■ **WHAT TO PRODUCE**
Where the records below show a line containing "Search results will", start copying; end with the line containing "- [[Vertex AI Matching Engine]]", and copy it too.

Stored entries
<<<<
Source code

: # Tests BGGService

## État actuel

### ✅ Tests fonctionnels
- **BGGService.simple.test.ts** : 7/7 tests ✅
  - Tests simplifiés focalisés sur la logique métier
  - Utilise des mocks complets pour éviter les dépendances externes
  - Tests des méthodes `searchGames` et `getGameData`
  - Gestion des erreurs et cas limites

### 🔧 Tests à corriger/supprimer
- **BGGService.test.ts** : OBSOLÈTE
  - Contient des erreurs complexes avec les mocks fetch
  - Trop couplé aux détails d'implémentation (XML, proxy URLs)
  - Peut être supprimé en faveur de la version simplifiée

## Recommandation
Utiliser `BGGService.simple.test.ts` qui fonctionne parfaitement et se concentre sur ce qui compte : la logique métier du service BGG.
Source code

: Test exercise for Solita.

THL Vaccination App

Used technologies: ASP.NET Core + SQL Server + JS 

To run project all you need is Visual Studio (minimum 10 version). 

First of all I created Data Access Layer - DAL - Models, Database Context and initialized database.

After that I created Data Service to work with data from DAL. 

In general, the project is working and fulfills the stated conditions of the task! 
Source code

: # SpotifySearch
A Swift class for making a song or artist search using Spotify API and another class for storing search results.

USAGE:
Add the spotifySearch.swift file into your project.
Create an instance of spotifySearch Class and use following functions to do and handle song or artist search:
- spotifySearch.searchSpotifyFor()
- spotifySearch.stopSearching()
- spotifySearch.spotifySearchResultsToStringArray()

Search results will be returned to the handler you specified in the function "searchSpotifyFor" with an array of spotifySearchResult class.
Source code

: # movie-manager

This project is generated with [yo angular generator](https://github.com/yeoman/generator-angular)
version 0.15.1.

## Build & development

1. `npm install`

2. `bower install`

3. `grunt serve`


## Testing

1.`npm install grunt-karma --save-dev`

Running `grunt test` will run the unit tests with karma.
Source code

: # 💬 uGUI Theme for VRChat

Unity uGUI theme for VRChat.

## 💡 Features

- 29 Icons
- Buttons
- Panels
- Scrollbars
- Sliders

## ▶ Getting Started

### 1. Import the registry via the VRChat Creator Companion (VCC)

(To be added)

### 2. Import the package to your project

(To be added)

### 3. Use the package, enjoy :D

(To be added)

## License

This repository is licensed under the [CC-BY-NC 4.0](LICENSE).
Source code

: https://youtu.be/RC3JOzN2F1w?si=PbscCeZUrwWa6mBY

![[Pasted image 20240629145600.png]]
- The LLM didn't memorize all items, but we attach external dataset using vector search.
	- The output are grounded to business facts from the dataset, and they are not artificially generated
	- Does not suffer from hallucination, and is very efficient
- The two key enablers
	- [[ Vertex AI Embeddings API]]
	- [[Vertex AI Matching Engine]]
>>>>
<<<<
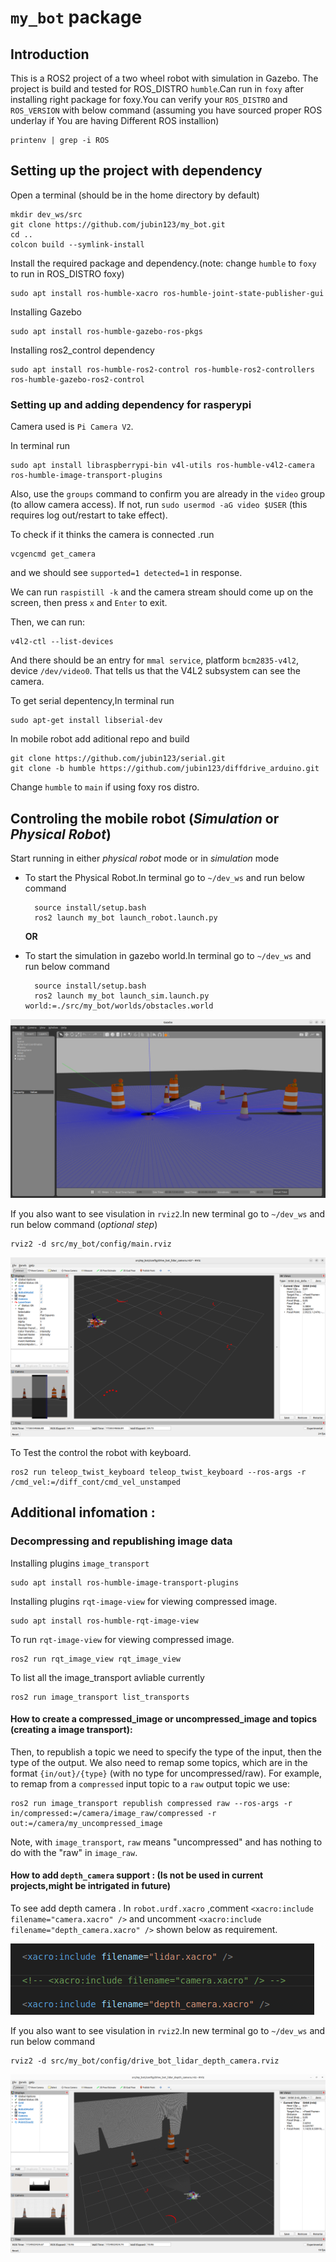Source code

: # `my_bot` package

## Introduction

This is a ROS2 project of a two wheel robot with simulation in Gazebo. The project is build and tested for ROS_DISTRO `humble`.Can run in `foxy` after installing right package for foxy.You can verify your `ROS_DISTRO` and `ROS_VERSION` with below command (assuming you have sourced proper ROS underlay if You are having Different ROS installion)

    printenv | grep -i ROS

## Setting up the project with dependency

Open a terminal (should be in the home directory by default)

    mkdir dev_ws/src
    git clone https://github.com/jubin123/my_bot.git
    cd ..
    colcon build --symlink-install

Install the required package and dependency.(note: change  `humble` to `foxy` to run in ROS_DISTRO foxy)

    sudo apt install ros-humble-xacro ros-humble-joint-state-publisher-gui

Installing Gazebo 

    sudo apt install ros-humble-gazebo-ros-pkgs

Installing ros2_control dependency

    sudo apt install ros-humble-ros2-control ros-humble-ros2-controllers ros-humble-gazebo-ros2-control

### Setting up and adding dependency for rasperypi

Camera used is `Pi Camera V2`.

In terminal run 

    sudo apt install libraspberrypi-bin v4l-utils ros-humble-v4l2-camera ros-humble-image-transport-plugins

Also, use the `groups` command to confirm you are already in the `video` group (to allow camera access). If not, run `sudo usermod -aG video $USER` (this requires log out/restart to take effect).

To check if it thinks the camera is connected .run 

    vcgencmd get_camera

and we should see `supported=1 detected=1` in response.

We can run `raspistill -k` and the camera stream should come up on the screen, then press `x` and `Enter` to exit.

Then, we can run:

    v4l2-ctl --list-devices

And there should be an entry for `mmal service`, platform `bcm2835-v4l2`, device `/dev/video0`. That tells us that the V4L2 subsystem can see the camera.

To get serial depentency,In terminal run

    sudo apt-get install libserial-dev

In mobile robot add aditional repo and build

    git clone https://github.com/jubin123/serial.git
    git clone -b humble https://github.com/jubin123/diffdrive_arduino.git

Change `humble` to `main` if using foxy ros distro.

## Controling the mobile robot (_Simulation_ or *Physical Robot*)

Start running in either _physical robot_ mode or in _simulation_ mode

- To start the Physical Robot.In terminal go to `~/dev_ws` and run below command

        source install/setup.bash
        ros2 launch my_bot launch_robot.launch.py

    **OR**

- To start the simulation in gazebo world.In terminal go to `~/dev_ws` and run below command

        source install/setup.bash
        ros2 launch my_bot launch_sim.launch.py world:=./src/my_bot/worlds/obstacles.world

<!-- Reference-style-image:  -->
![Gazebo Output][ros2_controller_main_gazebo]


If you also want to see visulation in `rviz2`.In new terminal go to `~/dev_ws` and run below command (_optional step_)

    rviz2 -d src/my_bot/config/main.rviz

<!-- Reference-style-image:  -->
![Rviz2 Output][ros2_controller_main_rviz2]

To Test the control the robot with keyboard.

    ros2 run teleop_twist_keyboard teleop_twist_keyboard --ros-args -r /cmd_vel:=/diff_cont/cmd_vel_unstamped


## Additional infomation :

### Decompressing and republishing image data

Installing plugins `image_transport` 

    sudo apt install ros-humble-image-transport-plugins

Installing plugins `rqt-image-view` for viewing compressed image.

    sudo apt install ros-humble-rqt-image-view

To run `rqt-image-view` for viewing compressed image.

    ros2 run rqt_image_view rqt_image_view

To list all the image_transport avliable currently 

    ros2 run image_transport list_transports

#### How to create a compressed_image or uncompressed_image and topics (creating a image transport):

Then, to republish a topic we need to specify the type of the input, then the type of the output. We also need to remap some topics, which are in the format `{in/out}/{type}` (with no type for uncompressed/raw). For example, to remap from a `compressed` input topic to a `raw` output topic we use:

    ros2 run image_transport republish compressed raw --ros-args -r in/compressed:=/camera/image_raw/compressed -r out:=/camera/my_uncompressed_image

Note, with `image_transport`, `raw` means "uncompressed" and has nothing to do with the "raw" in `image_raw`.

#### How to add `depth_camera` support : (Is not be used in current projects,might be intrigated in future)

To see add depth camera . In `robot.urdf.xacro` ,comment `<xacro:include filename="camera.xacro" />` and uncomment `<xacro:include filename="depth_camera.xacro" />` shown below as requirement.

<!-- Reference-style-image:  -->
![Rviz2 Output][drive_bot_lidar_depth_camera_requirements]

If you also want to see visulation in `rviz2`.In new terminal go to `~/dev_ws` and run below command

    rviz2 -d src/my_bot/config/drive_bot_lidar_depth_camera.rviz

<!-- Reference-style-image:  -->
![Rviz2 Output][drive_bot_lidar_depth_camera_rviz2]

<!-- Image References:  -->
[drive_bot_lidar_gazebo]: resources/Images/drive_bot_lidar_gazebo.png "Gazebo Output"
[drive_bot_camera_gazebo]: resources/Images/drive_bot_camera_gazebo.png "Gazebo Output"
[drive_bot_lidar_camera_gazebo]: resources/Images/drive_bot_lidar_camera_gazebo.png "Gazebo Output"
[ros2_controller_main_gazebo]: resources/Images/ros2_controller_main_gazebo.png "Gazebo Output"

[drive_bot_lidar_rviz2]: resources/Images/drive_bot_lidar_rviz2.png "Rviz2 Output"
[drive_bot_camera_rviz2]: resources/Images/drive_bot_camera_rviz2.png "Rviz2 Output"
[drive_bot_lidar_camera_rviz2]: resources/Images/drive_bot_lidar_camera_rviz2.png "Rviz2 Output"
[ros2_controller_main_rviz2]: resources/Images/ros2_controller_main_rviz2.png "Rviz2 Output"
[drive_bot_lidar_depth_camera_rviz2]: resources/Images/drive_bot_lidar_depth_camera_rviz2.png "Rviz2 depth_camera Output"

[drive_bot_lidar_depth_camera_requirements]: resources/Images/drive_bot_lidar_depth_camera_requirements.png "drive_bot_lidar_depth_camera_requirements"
>>>>
<<<<
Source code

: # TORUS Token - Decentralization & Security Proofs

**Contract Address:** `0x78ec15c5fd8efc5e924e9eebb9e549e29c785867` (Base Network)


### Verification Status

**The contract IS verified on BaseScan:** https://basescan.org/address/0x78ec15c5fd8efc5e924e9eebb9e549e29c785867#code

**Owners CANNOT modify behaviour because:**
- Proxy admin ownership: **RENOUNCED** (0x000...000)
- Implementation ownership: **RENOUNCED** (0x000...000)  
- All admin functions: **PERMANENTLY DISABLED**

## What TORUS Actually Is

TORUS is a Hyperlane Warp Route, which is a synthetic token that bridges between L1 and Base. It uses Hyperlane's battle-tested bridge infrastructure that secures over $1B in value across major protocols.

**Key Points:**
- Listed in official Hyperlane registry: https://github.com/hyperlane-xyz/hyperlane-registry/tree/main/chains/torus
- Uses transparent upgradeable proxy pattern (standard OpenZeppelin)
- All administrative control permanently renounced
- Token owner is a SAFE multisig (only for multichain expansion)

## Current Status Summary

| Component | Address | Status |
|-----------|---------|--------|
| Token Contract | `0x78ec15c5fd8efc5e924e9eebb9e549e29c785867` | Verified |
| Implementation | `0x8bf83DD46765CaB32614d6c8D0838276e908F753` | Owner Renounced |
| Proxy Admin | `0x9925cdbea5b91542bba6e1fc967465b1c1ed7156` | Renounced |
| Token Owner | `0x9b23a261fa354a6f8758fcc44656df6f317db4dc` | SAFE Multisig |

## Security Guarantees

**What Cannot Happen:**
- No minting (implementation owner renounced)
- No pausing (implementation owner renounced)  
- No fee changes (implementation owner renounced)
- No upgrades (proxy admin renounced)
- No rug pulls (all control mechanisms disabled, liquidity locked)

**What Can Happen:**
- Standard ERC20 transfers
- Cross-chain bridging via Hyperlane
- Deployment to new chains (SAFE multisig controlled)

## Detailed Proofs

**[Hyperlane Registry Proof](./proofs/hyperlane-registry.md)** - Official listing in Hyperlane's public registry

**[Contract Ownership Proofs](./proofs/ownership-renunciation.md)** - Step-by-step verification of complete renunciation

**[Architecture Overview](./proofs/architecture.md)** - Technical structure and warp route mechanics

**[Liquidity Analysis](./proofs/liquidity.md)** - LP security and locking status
>>>>
■ **SOLUTION**
Search results will be returned to the handler you specified in the function "searchSpotifyFor" with an array of spotifySearchResult class.
Source code

: # movie-manager

This project is generated with [yo angular generator](https://github.com/yeoman/generator-angular)
version 0.15.1.

## Build & development

1. `npm install`

2. `bower install`

3. `grunt serve`


## Testing

1.`npm install grunt-karma --save-dev`

Running `grunt test` will run the unit tests with karma.
Source code

: # 💬 uGUI Theme for VRChat

Unity uGUI theme for VRChat.

## 💡 Features

- 29 Icons
- Buttons
- Panels
- Scrollbars
- Sliders

## ▶ Getting Started

### 1. Import the registry via the VRChat Creator Companion (VCC)

(To be added)

### 2. Import the package to your project

(To be added)

### 3. Use the package, enjoy :D

(To be added)

## License

This repository is licensed under the [CC-BY-NC 4.0](LICENSE).
Source code

: https://youtu.be/RC3JOzN2F1w?si=PbscCeZUrwWa6mBY

![[Pasted image 20240629145600.png]]
- The LLM didn't memorize all items, but we attach external dataset using vector search.
	- The output are grounded to business facts from the dataset, and they are not artificially generated
	- Does not suffer from hallucination, and is very efficient
- The two key enablers
	- [[ Vertex AI Embeddings API]]
	- [[Vertex AI Matching Engine]]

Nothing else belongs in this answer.